Earlier today the Automatic Data Processing (ADP) monthly payroll employment report was announced at 8:15 a.m. ET. While the majority of Wall Street and anyone who invests in a serious manner dismisses their reports as utter fluffernuttery, there is some things people should analyze before dismissing their data out of hand.
Chief Economist Nela Richardson, of whom I’ve had disagreements with her assessments in the past, summed it up best in today’s ADP press release:
“Though layoffs continue to be rare, a hesitancy to hire and a reluctance to replace departing workers led to job losses last month,” said Dr. Nela Richardson, chief economist, ADP. “Still, the slowdown in hiring has yet to disrupt pay growth.”
So what happened? This chart below for the current era from Investing.com sums up the problem heading into payroll Thursday.

Since the peak of inflation in 2023, there appears to be a non-stop contraction in private payrolls per ADP. Keep in mind they only measure reported private payrolls which are processed where reporting is visible to their data centers, a substantial data size when taken into account.
The accuracy of their reports has long been taken as a “joke” by the media and economic elites, yours truly included, but when a pattern or trend becomes established by any data source it is hard to dismiss out of hand.
Especially when the “official” government data has become so politicized and polluted it’s hard to discern if the data is or is not out for election purposes.
With that rant and commentary in mind, I decided to be cheap, lazy, and quick with my chart of the night. By overlaying the same data series with all revisions currently over the 2004 through winter of 2008 time period, there is some trend analysis that may or may not be worthy of paying attention to.

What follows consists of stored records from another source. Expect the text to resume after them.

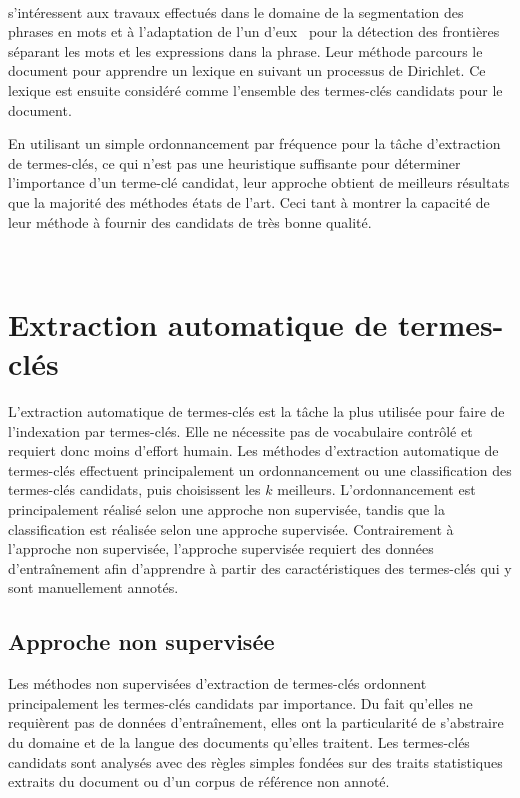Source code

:     ~\\ s'intéressent aux travaux
    effectués dans le domaine de la segmentation des phrases en mots et à
    l'adaptation de l'un d'eux~\cite{goldwater2009bayesianwordsegmentation} pour
    la détection des frontières séparant les mots et les expressions dans la
    phrase. Leur méthode parcours le document pour apprendre un lexique en
    suivant un processus de Dirichlet. Ce lexique est ensuite considéré comme
    l'ensemble des termes-clés candidats pour le document.

    En utilisant un simple ordonnancement par fréquence pour la tâche
    d'extraction de termes-clés, ce qui n'est pas une heuristique suffisante
    pour déterminer l'importance d'un terme-clé candidat, leur approche obtient
    de meilleurs résultats que la majorité des méthodes états de l'art. Ceci
    tant à montrer la capacité de leur méthode à fournir des candidats de très
    bonne qualité.

    ~\\


  \section{Extraction automatique de termes-clés}
  \label{sec:main-state_of_the_art-automatic_keyphrase_extraction}
    L'extraction automatique de termes-clés est la tâche la plus utilisée pour
    faire de l'indexation par termes-clés. Elle ne nécessite pas de vocabulaire
    contrôlé et requiert donc moins d'effort humain. Les méthodes d'extraction
    automatique de termes-clés effectuent principalement un ordonnancement ou
    une classification des termes-clés candidats, puis choisissent les $k$
    meilleurs. L'ordonnancement est principalement réalisé selon une approche
    non supervisée, tandis que la classification est réalisée selon une approche
    supervisée. Contrairement à l'approche non supervisée, l'approche supervisée
    requiert des données d'entraînement afin d'apprendre à partir des
    caractéristiques des termes-clés qui y sont manuellement annotés.

    \subsection{Approche non supervisée}
    \label{subsec:main-state_of_the_art-automatic_keyphrase_extraction-unsupervised_keyphrase_extraction}
      Les méthodes non supervisées d'extraction de termes-clés ordonnent
      principalement les termes-clés candidats par importance. Du fait qu'elles
      ne requièrent pas de données d'entraînement, elles ont la particularité de
      s'abstraire du domaine et de la langue des documents qu'elles traitent.
      Les termes-clés candidats sont analysés avec des règles simples fondées
      sur des traits statistiques extraits du document ou d'un corpus de
      référence non annoté.

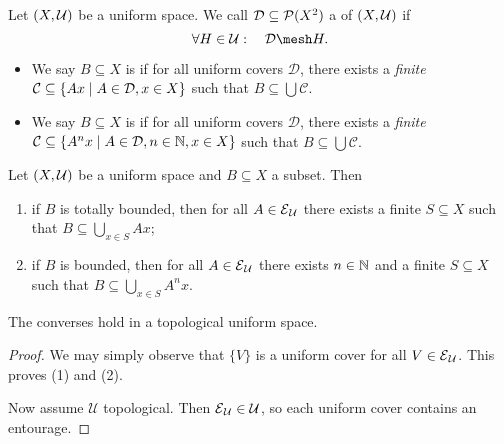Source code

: \begin{definition}
Let $\left( X,\mathcal{U} \right)$ be a uniform space. We call $\mathcal{D} \subseteq \operatorname{\mathcal{P}}(X^2)$ a  of $\left( X,\mathcal{U} \right)$ if
\[ \forall H\in \mathcal{U}:\quad \mathcal{D}\mesh H. \]
\begin{itemize}
\item We say $B\subseteq X$ is  if for all uniform covers $\mathcal{D}$, there exists a \emph{finite} $\mathcal{C} \subseteq \left\{ Ax \;\middle|\; A\in \mathcal{D}, x\in X \right\}$ such that $B\subseteq \bigcup \mathcal{C}$.
\item We say $B\subseteq X$ is  if for all uniform covers $\mathcal{D}$, there exists a \emph{finite} $\mathcal{C} \subseteq \left\{ A^nx \;\middle|\; A\in \mathcal{D}, n\in \mathbb{N}, x\in X \right\}$ such that $B\subseteq \bigcup \mathcal{C}$.
\end{itemize}
\end{definition}

\begin{lemma} \label{topologicalBoundednessLemma}
Let $\left( X,\mathcal{U} \right)$ be a uniform space and $B\subseteq X$ a subset. Then
\begin{enumerate}
\item if $B$ is totally bounded, then for all $A\in \operatorname{\mathcal{E}}_\mathcal{U}$ there exists a finite $S\subseteq X$ such that $B\subseteq \bigcup_{x\in S}Ax$;
\item if $B$ is bounded, then for all $A\in \operatorname{\mathcal{E}}_\mathcal{U}$ there exists $n\in \mathbb{N}$ and a finite $S\subseteq X$ such that $B\subseteq \bigcup_{x\in S}A^nx$.
\end{enumerate}
The converses hold in a topological uniform space.
\end{lemma}
\begin{proof}
We may simply observe that $\{V\}$ is a uniform cover for all $V\in \operatorname{\mathcal{E}}_\mathcal{U}$. This proves (1) and (2).

Now assume $\mathcal{U}$ topological. Then $\operatorname{\mathcal{E}}_\mathcal{U} \in \mathcal{U}$, so each uniform cover contains an entourage. 
\end{proof}


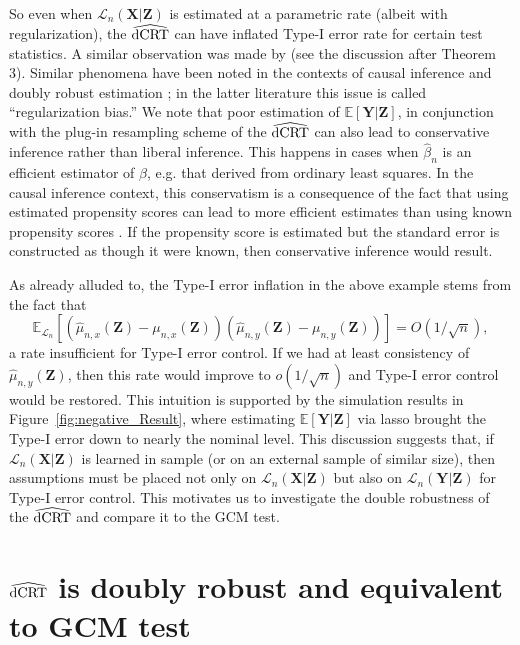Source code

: \documentclass[aos]{imsart}
\theoremstyle{plain}
\theoremstyle{remark}
\newcommand{\E}{\mathbb E}								%
\newcommand{\prx}{\bm X}								%
\newcommand{\prz}{\bm Z}								%
\newcommand{\pry}{{\bm Y}}								%
\newcommand{\law}{\mathcal L}							%
\newcommand{\dCRThat}{\widehat{\textnormal{dCRT}}}		%
\begin{document}
So even when $\law_n(\prx|\prz)$ is estimated at a parametric rate (albeit with regularization),  the $\dCRThat$ can have inflated Type-I error rate for certain test statistics. A similar observation was made by \citet{Li2022} (see the discussion after Theorem 3). Similar phenomena have been noted in the contexts of causal inference \citep{Dukes2020a} and doubly robust estimation \citep{Chernozhukov2018, Chernozhukov2022}; in the latter literature this issue is called ``regularization bias.'' We note that poor estimation of $\E[\pry|\prz]$, in conjunction with the plug-in resampling scheme of the $\dCRThat$ can also lead to conservative inference rather than liberal inference. This happens in cases when $\widehat \beta_n$ is an efficient estimator of $\beta$, e.g. that derived from ordinary least squares. In the causal inference context, this conservatism is a consequence of the fact that using estimated propensity scores can lead to more efficient estimates than using known propensity scores \citep{Robins1992, Henmi2004}. If the propensity score is estimated but the standard error is constructed as though it were known, then conservative inference would result. 
    
As already alluded to, the Type-I error inflation in the above example stems from the fact that
\begin{equation*}
\E_{\law_n}[(\widehat \mu_{n,x}(\prz) - \mu_{n,x}(\prz))(\widehat \mu_{n,y}(\prz) - \mu_{n,y}(\prz))] = O(1/\sqrt{n}), 
\end{equation*}
a rate insufficient for Type-I error control. If we had at least consistency of $\widehat \mu_{n,y}(\prz)$, then this rate would improve to $o(1/\sqrt{n})$ and Type-I error control would be restored. This intuition is supported by the simulation results in Figure~\ref{fig:negative_Result}, where estimating $\E[\pry|\prz]$ via lasso brought the Type-I error down to nearly the nominal level. This discussion suggests that, if $\law_n(\prx|\prz)$ is learned in sample (or on an external sample of similar size), then assumptions must be placed not only on $\law_n(\prx|\prz)$ but also on $\law_n(\pry|\prz)$ for Type-I error control. This motivates us to investigate the double robustness of the $\dCRThat$ and compare it to the GCM test.

\section{$\dCRThat$ is doubly robust and equivalent to GCM test} \label{sec:dr-and-equivalence}
	
\end{document}

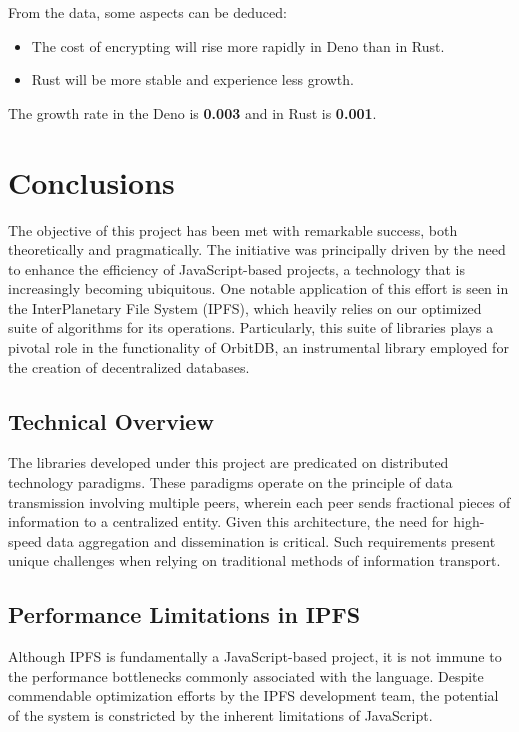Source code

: \documentclass[10pt,journal,compsoc]{IEEEtran}
\begin{document}
From the data, some aspects can be deduced:
\begin{itemize}
    \item The cost of encrypting will rise more rapidly in Deno than in Rust.
    \item Rust will be more stable and experience less growth.
\end{itemize}

The growth rate in the Deno is \textbf{0.003} and in Rust is \textbf{0.001}.

\section{Conclusions}

The objective of this project has been met with remarkable success, both theoretically and pragmatically. The initiative was principally driven by the need to enhance the efficiency of JavaScript-based projects, a technology that is increasingly becoming ubiquitous. One notable application of this effort is seen in the InterPlanetary File System (IPFS), which heavily relies on our optimized suite of algorithms for its operations. Particularly, this suite of libraries plays a pivotal role in the functionality of OrbitDB, an instrumental library employed for the creation of decentralized databases.

\subsection{Technical Overview}

The libraries developed under this project are predicated on distributed technology paradigms. These paradigms operate on the principle of data transmission involving multiple peers, wherein each peer sends fractional pieces of information to a centralized entity. Given this architecture, the need for high-speed data aggregation and dissemination is critical. Such requirements present unique challenges when relying on traditional methods of information transport.

\subsection{Performance Limitations in IPFS}

Although IPFS is fundamentally a JavaScript-based project, it is not immune to the performance bottlenecks commonly associated with the language. Despite commendable optimization efforts by the IPFS development team, the potential of the system is constricted by the inherent limitations of JavaScript.
\end{document}
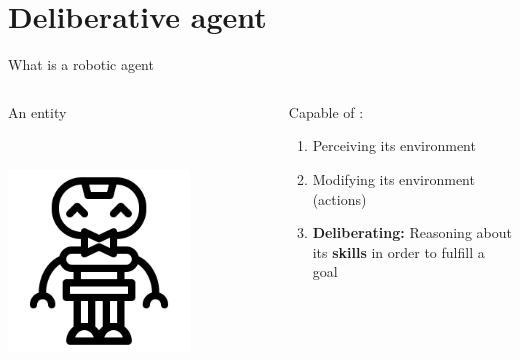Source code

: \section{Deliberative agent}

\begin{frame}{What is a robotic agent}

    \begin{columns}[T]
        \begin{column}{0.3\textwidth}
            An entity

            ~

            \includegraphics[width = 0.7\textwidth]{images/icons8-robot-gustav-500.png}
        \end{column}
        \begin{column}{0.7\textwidth}
            \center Capable of :
            \pause
            \begin{enumerate}
                \item Perceiving its environment
                \pause
                \item Modifying its environment (actions)
                \pause
                \item \textbf{Deliberating:} Reasoning about its \textbf{skills} in order to fulfill a goal
            \end{enumerate}
        \end{column}
    \end{columns}

 
\end{frame}

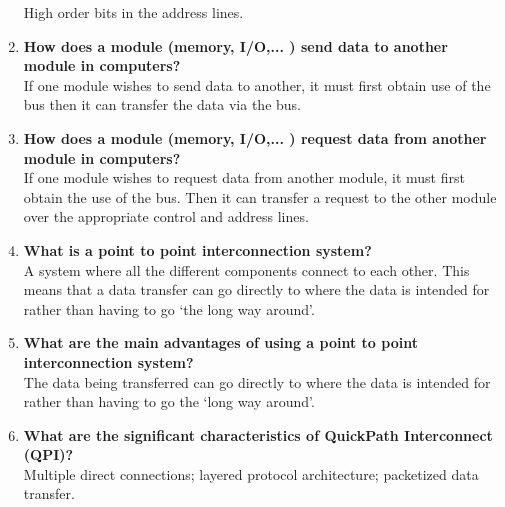 \begin{enumerate}
    High order bits in the address lines.
    \item \textbf{How does a module (memory, I/O,... ) send data to another module in computers?}\\
    If one module wishes to send data to another, it must first obtain use of the bus then it can transfer the data via the bus.
    \item \textbf{How does a module (memory, I/O,... ) request data from another module in computers?}\\
    If one module wishes to request data from another module, it must first obtain the use of the bus. Then it can transfer a request to the other module over the appropriate control and address lines.
    \item \textbf{What is a point to point interconnection system?}\\
    A system where all the different components connect to each other. This means that a data transfer can go directly to where the data is intended for rather than having to go `the long way around'.
    \item \textbf{What are the main advantages of using a point to point interconnection system?}\\
    The data being transferred can go directly to where the data is intended for rather than having to go the `long way around'.
    \item \textbf{What are the significant characteristics of QuickPath Interconnect (QPI)?}\\
    Multiple direct connections; layered protocol architecture; packetized data transfer.
\end{enumerate}

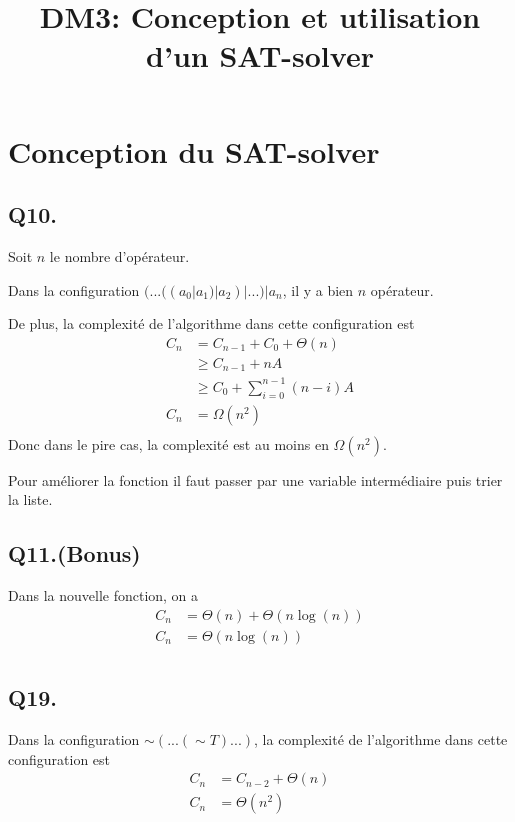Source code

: 

\title{DM3: Conception et utilisation d’un SAT-solver}
\author{}
\date{}



    \maketitle
    \section{Conception du SAT-solver}
    \subsection*{Q10.}
    Soit $n$ le nombre d'opérateur.
    
    Dans la configuration $(...((a_0 | a_1) | a_2) | ...) | a_n$,
    il y a bien $n$ opérateur.
    
    De plus, la complexité de l'algorithme dans cette configuration est
    \begin{align*}
        C_n &= C_{n-1} + C_0 + \Theta(n)\\
        &\geq C_{n-1} + nA\\
        &\geq C_0 + \sum_{i=0}^{n-1}(n-i)A\\
        C_n &= \boxed{\Omega(n^2)}\\
    \end{align*}
    Donc dans le pire cas, la complexité est au moins en $\Omega(n^2)$.
    
    Pour améliorer la fonction
    il faut passer par une variable intermédiaire puis trier la liste.
    
    \subsection*{Q11.(Bonus)}
    Dans la nouvelle fonction, on a
    \begin{align*}
        C_n &= \Theta(n) + \Theta(n\log(n))\\
        C_n &= \boxed{\Theta(n\log(n))}\\
    \end{align*}
    
    \subsection*{Q19.}
    Dans la configuration $\sim(...(\sim T)...)$, 
    la complexité de l'algorithme dans cette configuration est
    \begin{align*}
        C_n &= C_{n-2} + \Theta(n)\\
        C_n &= \boxed{\Theta(n^2)}\\
    \end{align*}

Granted, it’s not a one for one time period, it’s not identical per capita or population related data, but a trend pattern does appear.
As the economy began to deteriorate in late 2007 through early 2008(darker blue) the declines became repeated and more noticeable; all the while as the NBER and financial media refused to recognize the real recession began in December of 2007.
Are we repeating this pattern?
It’s way too early to tell.
But if I was a serious investor with some skin in the game, I might want to start listening to what those stupid little canaries are singing because it might be a sign of major economic issues on the horizon.